Work order ->
Ignoring every picture, return the lines of the listing below word for word, from the line that holds "['Email addresses', 'IP" through the line that holds "- Manuel de".

Entries shown ->
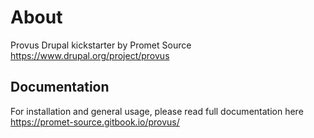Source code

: # About
Provus Drupal kickstarter by Promet Source
https://www.drupal.org/project/provus

## Documentation
For installation and general usage, please read full documentation here
https://promet-source.gitbook.io/provus/

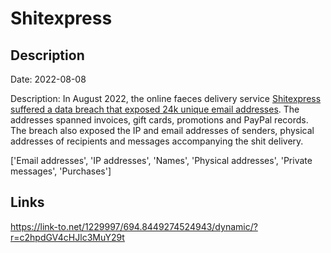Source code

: # Shitexpress

## Description

Date: 2022-08-08

Description:
In August 2022, the online faeces delivery service <a href="https://www.bleepingcomputer.com/news/security/anonymous-poop-gifting-site-hacked-customers-exposed/" target="_blank" rel="noopener">Shitexpress suffered a data breach that exposed 24k unique email addresses</a>. The addresses spanned invoices, gift cards, promotions and PayPal records. The breach also exposed the IP and email addresses of senders, physical addresses of recipients and messages accompanying the shit delivery.


['Email addresses', 'IP addresses', 'Names', 'Physical addresses', 'Private messages', 'Purchases']

## Links

https://link-to.net/1229997/694.8449274524943/dynamic/?r=c2hpdGV4cHJlc3MuY29t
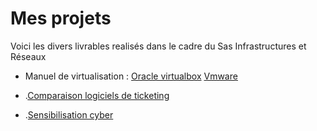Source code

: # Mes projets 

Voici les divers livrables realisés dans le cadre du Sas Infrastructures et Réseaux


- Manuel de virtualisation : [Oracle virtualbox](https://github.com/aarkazur/Mes-projets-/blob/main/Manuelvirtualisation.pdf) [Vmware](https://github.com/aarkazur/Mes-projets-/blob/main/virtuvmwareworkstation.pdf)

- .[Comparaison logiciels de ticketing](https://github.com/aarkazur/Mes-projets-/blob/main/Veille%20logiciel%20de%20ticketing.pdf)

- .[Sensibilisation cyber](https://github.com/aarkazur/Mes-projets-/blob/main/Veillecyber.pdf)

Response for this exercise ->
['Email addresses', 'IP addresses', 'Names', 'Physical addresses', 'Private messages', 'Purchases']

## Links

https://link-to.net/1229997/694.8449274524943/dynamic/?r=c2hpdGV4cHJlc3MuY29t
Source code

: # Mes projets 

Voici les divers livrables realisés dans le cadre du Sas Infrastructures et Réseaux


- Manuel de virtualisation : [Oracle virtualbox](https://github.com/aarkazur/Mes-projets-/blob/main/Manuelvirtualisation.pdf) [Vmware](https://github.com/aarkazur/Mes-projets-/blob/main/virtuvmwareworkstation.pdf)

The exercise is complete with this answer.